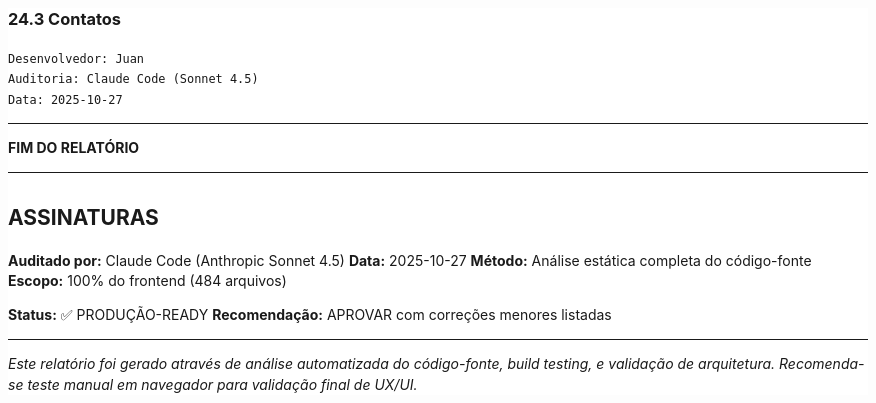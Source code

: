 ### 24.3 Contatos

```
Desenvolvedor: Juan
Auditoria: Claude Code (Sonnet 4.5)
Data: 2025-10-27
```

---

**FIM DO RELATÓRIO**

---

## ASSINATURAS

**Auditado por:** Claude Code (Anthropic Sonnet 4.5)
**Data:** 2025-10-27
**Método:** Análise estática completa do código-fonte
**Escopo:** 100% do frontend (484 arquivos)

**Status:** ✅ PRODUÇÃO-READY
**Recomendação:** APROVAR com correções menores listadas

---

*Este relatório foi gerado através de análise automatizada do código-fonte, build testing, e validação de arquitetura. Recomenda-se teste manual em navegador para validação final de UX/UI.*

** PROBLEM TO WORK ON **
The answer must be the lines from the one containing "### 24.3 Contatos" through the last line of the records, copied exactly, with nothing else.

** REPLY TO THE EXERCISE **
: ### 24.3 Contatos

```
Desenvolvedor: Juan
Auditoria: Claude Code (Sonnet 4.5)
Data: 2025-10-27
```

---

**FIM DO RELATÓRIO**

---

## ASSINATURAS

**Auditado por:** Claude Code (Anthropic Sonnet 4.5)
**Data:** 2025-10-27
**Método:** Análise estática completa do código-fonte
**Escopo:** 100% do frontend (484 arquivos)

**Status:** ✅ PRODUÇÃO-READY
**Recomendação:** APROVAR com correções menores listadas

---

*Este relatório foi gerado através de análise automatizada do código-fonte, build testing, e validação de arquitetura. Recomenda-se teste manual em navegador para validação final de UX/UI.*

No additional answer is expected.